From the Editor

From the editor

anil-tyagi-editor gfilesIt is like a Hindi film plot, where the police arrives, blowing whistles, only when the climax is unfolding. The same thing has happened with the gullible Indian small investor who has been looted by unscrupulous scamsters, while regulators like SEBI, RBI, Enforcement Directorate, Directorate of Revenue Intelligence and other law enforcement agencies and their political masters have been doing nothing. Just like the climax of a Bollywood film, all these actors have now woken up and arrived on the scene after millions of poor Indians have been duped of crores of rupees.

Approximately one lakh crore of rupees has been gobbled up by the chit (cheat) funds and other ponzi schemes. UPA I and UPA II were on the path of fiscal profligacy, yet our national savings rate was declining. The money going to the public was being siphoned off by these scamsters through their ingenious ponzi schemes. In May 2014, the Supreme Court of India, citing inter-state ramifications, possible international money laundering, serious regulatory failures and an alleged political nexus, transferred all investigations in the Saradha scam and other ponzi schemes to the Central Bureau of Investigation (CBI).

The moot point is, why does this happen again and again? gfiles’ cover story, written by Contributing Editor Neeraj Mahajan, is an attempt to understand the issue in detail. The poor get lured by the promise of big gains. Perhaps they want to discover short-cuts to change their destiny, when the system of governance has failed to do it.

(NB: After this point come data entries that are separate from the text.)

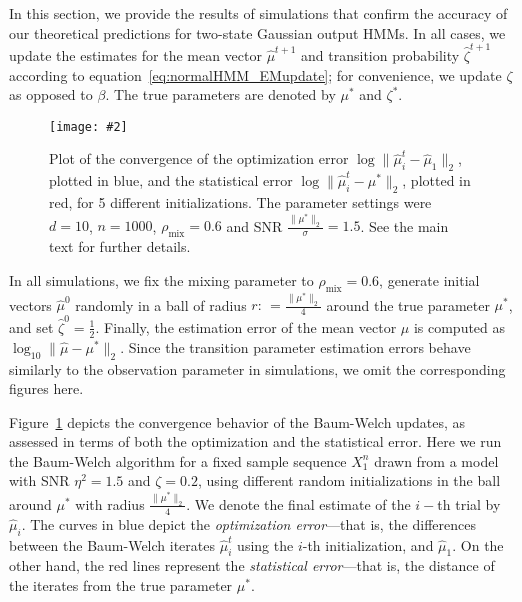 \documentclass[twoside,11pt]{article}
\newcommand{\widgraph}[2]{\texttt{[image: \#2]}}
\newcommand{\norm}[1]{\ensuremath{\|#1\|_2}}
\newcommand{\mixcoef}{\ensuremath{\rho_{\mathrm{mix}}}}
\newcommand{\paramobs}{\mu}
\newcommand{\trueparamobs}{\ensuremath{\paramobs^*}}
\newcommand{\paramtrans}{\beta}
\newcommand{\SNR}{\eta^2}
\newcommand{\defn}{: \, = }
\newcommand{\rad}{\ensuremath{r}}
\newcommand{\probpar}{\zeta}
\newcommand{\matprob}{\probpar}
\newcommand{\matprobhat}{\widehat{\matprob}}
\newcommand{\paramobshat}{\widehat{\paramobs}}
\begin{document}
In this section, we provide the results of simulations that confirm
the accuracy of our theoretical predictions for two-state Gaussian
output HMMs. In all cases, we update the estimates for the mean vector
$\paramobshat^{t+1}$ and transition probability $\hat{\matprob}^{t+1}$
according to equation~\eqref{eq:normalHMM_EMupdate}; for
convenience, we update $\zeta$ as opposed to $\paramtrans$. 
The true parameters are denoted by $\trueparamobs$ and
$\matprob^*$.
\begin{figure}[htbp]
  \begin{center}
\widgraph{0.5\textwidth}{images/OpStatErr_iteration_tofirst_Paper.pdf}
\end{center}
\caption{Plot of the convergence of the optimization error $\log
  \|\widehat{\paramobs}_i^t - \widehat{\paramobs}_1\|_2$,
  plotted in blue, and the statistical error
  $\log\|\widehat{\paramobs}_i^t - \trueparamobs\|_2$, plotted in red,
  for 5 different initializations.  The parameter settings were $d =
  10$, $n = 1000$, $\mixcoef = 0.6$ and SNR
  $\frac{\|\trueparamobs\|_2}{\sigma} = 1.5$.  See the main text for
  further details.}
\label{fig:it}
\end{figure}


In all simulations, we fix the mixing parameter to $\mixcoef =0.6$,
generate initial vectors $\paramobshat^0$ randomly in a ball of radius
$\rad \defn \frac{\|\trueparamobs\|_2}{4}$ around the true parameter
$\trueparamobs$, and set $\widehat{\zeta}^0 = \frac{1}{2}$.  Finally,
the estimation error of the mean vector $\paramobs$ is computed as
$\log_{10}\|\hat{\mu} - \trueparamobs\|_2$. Since the transition
parameter estimation errors behave similarly to the observation
parameter in simulations, we omit the corresponding figures here.


Figure~\ref{fig:it} depicts the convergence behavior of the Baum-Welch
updates, as assessed in terms of both the optimization and the
statistical error. Here we run the Baum-Welch algorithm for a fixed
sample sequence $X_1^n$ drawn from a model with SNR $\SNR = 1.5$ and
$\zeta = 0.2$, using different random initializations in the ball
around $\trueparamobs$ with radius $\frac{\norm{\trueparamobs}}{4}$.
We denote the final estimate of the $i-$th trial by
$\paramobshat_i$. The curves in blue depict the
\emph{optimization error}---that is, the differences between the
Baum-Welch iterates $\paramobshat_i^t$ using the $i$-th
initialization, and $\paramobshat_1$.  On the other hand, the
red lines represent the \emph{statistical error}---that is, the
distance of the iterates from the true parameter $\trueparamobs$.
\end{document}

Why is the system so helpless that it can’t protect the common citizen? The malaise is deep-rooted. The organs of the state have partly failed due to the ingenious machinations of these scamsters. They have the best brains at their disposal to detect loopholes in the law and, where there is none, people in positions of power to help them. Mahajan writes, “The crux of the problem is that there is no single regulator for the entire spectrum of investment schemes by NBFCs, banks and companies—governed by different laws and regulations leading to regulatory loopholes. The existence of multiple laws, multiple agencies, lack of clearly defined areas of responsibility and coordination gaps between regulators like the Reserve Bank of India (RBI) and the Securities and Exchange Board of India (SEBI), Ministry of Corporate Affairs and State governments only helps the shady operators trying to take advantage of the financial system.”

For now it is as simple as this—you loot and amass wealth, then dump the poor and hire a battery of lawyers and move the courts. In India, such court cases run virtually for infinity. The legal battle expenses are peanuts when compared to the booty of loot—running into thousands of crores of rupees. Even if a legal eagle is paid `50 lakh per appearance and even if the number of hearings is countless, the expenses so incurred pale into insignificance.

Narendra Modi is serious about financial inclusion of the poor. As long as scamsters are roaming scot-free, whatever may be done for financial inclusion of the common man will not yield desired results. The government has to seriously develop a mechanism to keep a tab on the fast-expanding financial world and loopholes within it. The matrix of these companies is designed to loot, and even a financial wizard would take years to track down the booty. We need to have a multi-dimensional, fast-track system to nab them and put them behind bars, just like a hardcore criminal. Severe punishment may deter them from looting the gullible poor; otherwise, at intervals of three-four years, the same scams will surface in different guises.